The circle makes a strong centre to the layout of the garden. And it is edged with brick, which gets over a previous problem of plants spilling from the flowerbeds and killing the grass underneath. With the organic mantra "Feed the soil, not the plants," ringing in her ears, she incorporated masses of pelleted chicken manure into the ground on which the new turf was to be laid.
But the foxes who regularly pass through the garden could not understand why, if there was chicken poo, there were no chickens. They started to dig up the lawn, so Ms Benwell put buff Netlon down over the new turf to deter them. "It's probably the only underpinned lawn in London," she says. The grass has grown so well, the Netlon can scarcely be seen at all. It's a good trick. And it would be worth copying to ease pressure on a lawn that gets more heavily used than it can bear.
While the garden was being dug up for the sake of the patio and the new lawn, she decided to take the opportunity to install a fountain in the middle of the border at the back. "Very difficult to find anything suitable. Too many dolphins, twee children. That sort of thing," she explained. So she bought a shallow garden urn, about two feet across, standing on a low pedestal.
There was already a hole drilled for drainage through the bottom of the urn, but she had to install a pump and electricity to work it. She can switch the fountain on from the kitchen. The water bubbles gently out from the stones filling the urn and falls out on to more stones arranged around its foot. It is very effective. And the water can be recycled endlessly through the system.
She had to coat the urn with Bondaglass first, though, and fiddle with the way it sat on the ground. On the proud day she first switched on the fountain, she found that all the water fell out over the back edge of the urn, where she couldn't see it.

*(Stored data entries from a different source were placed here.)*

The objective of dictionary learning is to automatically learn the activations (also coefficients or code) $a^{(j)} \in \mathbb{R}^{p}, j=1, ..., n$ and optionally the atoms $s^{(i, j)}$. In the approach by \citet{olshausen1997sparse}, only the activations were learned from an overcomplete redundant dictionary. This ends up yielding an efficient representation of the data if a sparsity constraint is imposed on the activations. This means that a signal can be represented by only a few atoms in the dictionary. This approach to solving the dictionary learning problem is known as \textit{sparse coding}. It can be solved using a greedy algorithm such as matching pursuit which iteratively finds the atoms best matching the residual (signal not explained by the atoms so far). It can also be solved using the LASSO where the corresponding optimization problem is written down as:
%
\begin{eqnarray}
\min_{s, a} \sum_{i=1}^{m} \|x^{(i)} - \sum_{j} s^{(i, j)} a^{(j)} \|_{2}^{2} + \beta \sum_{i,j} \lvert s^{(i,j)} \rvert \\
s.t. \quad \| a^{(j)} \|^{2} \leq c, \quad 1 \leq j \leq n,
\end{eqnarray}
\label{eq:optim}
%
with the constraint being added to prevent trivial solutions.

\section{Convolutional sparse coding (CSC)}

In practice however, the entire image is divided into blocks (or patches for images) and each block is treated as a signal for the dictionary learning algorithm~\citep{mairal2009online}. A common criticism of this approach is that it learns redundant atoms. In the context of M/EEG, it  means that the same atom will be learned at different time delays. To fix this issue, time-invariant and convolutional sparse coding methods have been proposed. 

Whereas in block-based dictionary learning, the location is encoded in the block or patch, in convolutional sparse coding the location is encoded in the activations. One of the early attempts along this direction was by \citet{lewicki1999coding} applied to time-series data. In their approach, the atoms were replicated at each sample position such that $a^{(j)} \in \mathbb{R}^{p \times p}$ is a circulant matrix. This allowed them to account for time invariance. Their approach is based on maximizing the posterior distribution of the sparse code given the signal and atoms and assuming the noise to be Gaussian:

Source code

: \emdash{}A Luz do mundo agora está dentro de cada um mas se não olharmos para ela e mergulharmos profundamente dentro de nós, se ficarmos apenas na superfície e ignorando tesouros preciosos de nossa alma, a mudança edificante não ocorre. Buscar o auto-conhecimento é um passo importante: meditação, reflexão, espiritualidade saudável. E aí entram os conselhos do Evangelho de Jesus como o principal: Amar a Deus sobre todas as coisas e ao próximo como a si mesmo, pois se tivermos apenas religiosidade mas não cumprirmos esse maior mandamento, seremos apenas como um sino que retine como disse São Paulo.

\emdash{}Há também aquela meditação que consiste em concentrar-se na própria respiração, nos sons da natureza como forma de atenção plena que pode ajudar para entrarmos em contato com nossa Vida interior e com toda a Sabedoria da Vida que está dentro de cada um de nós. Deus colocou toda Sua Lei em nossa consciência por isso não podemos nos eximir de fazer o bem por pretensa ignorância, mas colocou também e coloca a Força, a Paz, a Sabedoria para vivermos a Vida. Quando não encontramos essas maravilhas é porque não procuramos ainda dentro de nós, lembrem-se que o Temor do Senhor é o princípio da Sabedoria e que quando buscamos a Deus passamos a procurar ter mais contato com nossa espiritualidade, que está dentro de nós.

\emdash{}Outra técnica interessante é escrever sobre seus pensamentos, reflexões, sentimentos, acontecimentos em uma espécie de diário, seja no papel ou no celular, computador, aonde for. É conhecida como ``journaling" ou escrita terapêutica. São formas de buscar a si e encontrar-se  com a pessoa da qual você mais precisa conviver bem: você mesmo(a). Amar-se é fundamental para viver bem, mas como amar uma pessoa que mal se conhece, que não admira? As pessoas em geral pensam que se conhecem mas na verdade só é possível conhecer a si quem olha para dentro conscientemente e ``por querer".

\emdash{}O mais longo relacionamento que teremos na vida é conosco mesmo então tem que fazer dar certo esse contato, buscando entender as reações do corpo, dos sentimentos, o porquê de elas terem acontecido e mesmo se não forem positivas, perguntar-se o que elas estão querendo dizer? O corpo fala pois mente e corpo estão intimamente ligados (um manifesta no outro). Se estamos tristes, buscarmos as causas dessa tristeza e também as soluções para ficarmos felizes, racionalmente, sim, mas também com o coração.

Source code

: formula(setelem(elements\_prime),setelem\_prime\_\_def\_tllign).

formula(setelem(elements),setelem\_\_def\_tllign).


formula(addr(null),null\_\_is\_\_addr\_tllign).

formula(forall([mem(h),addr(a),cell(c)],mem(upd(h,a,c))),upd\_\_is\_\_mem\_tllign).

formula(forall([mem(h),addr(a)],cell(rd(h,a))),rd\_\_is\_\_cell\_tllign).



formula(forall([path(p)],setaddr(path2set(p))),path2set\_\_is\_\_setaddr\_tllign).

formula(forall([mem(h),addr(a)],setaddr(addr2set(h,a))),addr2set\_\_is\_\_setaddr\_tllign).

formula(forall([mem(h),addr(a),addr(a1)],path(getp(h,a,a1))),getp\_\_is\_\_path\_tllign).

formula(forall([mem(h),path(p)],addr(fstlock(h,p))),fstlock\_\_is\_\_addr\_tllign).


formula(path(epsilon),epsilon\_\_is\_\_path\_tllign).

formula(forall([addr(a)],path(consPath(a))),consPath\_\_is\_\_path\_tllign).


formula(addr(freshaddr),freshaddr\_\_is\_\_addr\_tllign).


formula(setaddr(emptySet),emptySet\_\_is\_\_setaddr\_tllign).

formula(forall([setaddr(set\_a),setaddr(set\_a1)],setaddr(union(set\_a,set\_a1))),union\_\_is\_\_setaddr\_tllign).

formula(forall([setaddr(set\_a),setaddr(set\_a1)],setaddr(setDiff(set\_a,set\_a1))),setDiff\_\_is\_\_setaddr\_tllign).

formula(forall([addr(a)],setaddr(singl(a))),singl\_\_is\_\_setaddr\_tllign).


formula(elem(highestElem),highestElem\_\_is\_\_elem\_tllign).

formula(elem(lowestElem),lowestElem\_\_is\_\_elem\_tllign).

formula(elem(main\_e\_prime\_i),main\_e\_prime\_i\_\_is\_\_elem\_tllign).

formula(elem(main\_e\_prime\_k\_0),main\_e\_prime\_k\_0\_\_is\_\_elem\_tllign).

So the whole thing has been gently cantilevered forward so the waterfall is in full view.
She has learned to be ruthless about her plants. Those that don't respond to treatment (she is a clinical co-ordinator in the South Thames region) are turfed out. Her roses are chosen for their vigorous constitutions as much as their appearance. So out went "Paul's Perpetual White" and in came pale pink "New Dawn". The blush-coloured floribunda "Many Happy Returns" grows in a pot, and the creamy-white shrub rose "Sally Holmes" thrives in the southwest border.
So what about the vine? Well I did go to look at it, just to show willing. The compost in the barrel had so much moisture-retaining Swelgel in it, the local sparrows could have used it as a trampoline. The vine, its growths trained in and out of the bars of the balustrade, was just breaking into growth, fresh, bright green. All in all, it seemed to be doing remarkably well for a vine with a restricted root run, deprived of sun.
I couldn't think of anything for Ms Benwell to do for it that she hadn't already thought of herself. She'll just have to learn to love yellow.